**TASK DETAILS**
Below are some entries. Repeat exactly the lines from the one with "center coordinates and" through the one with "geohashes which fully", and only those.

**GIVEN RECORDS**
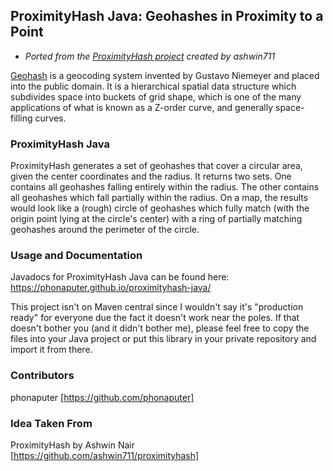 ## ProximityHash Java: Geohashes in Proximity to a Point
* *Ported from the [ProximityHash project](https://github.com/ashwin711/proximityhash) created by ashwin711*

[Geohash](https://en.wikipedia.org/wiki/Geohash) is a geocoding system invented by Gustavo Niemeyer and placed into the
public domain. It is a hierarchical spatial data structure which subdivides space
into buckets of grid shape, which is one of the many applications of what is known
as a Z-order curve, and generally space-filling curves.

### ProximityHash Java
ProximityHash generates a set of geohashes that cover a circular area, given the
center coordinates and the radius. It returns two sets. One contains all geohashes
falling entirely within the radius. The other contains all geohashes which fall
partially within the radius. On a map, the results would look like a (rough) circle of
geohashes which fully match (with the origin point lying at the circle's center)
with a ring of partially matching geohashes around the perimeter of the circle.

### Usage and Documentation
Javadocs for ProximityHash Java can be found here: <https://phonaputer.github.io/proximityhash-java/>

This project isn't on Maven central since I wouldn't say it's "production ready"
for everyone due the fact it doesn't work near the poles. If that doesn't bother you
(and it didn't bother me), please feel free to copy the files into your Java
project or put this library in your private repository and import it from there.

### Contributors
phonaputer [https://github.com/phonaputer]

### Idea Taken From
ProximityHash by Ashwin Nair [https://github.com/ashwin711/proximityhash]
* * *
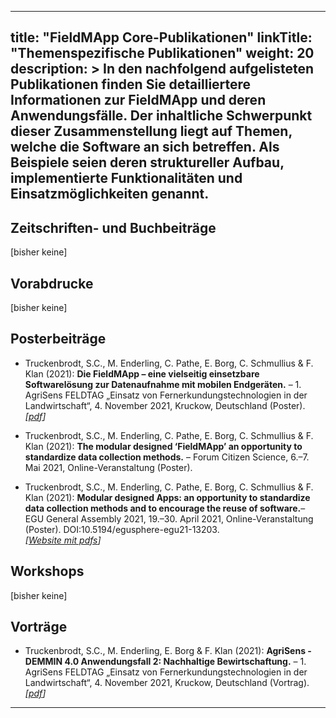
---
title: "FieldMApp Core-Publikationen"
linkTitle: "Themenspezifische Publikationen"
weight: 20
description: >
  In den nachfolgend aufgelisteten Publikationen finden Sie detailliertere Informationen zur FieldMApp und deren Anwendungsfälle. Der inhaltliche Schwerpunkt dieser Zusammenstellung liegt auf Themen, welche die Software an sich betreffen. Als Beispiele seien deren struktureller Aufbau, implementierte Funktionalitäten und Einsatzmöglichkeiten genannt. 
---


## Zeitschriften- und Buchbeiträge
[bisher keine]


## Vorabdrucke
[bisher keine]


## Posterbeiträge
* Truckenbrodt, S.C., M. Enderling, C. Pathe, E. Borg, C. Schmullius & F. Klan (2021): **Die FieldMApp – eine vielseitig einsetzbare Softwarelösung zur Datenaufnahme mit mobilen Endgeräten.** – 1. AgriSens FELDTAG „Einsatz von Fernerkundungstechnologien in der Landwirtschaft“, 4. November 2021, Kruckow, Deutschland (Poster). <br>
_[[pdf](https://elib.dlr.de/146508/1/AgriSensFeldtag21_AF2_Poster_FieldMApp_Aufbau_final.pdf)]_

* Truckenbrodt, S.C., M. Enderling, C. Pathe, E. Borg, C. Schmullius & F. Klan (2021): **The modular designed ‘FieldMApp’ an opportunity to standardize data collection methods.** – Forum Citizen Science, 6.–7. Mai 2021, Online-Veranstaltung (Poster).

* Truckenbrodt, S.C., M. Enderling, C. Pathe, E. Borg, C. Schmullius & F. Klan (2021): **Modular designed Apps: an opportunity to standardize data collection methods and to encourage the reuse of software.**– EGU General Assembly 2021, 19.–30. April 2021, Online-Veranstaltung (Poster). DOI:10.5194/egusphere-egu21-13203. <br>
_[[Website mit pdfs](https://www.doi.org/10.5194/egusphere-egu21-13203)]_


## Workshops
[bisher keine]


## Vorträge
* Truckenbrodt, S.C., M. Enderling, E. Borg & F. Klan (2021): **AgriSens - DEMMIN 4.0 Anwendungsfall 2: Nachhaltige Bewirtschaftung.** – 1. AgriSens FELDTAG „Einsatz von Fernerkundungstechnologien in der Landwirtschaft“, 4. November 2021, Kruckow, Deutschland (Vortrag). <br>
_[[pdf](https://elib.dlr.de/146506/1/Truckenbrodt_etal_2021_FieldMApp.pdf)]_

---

**TASK ANSWER**
center coordinates and the radius. It returns two sets. One contains all geohashes
falling entirely within the radius. The other contains all geohashes which fall
partially within the radius. On a map, the results would look like a (rough) circle of
geohashes which fully match (with the origin point lying at the circle's center)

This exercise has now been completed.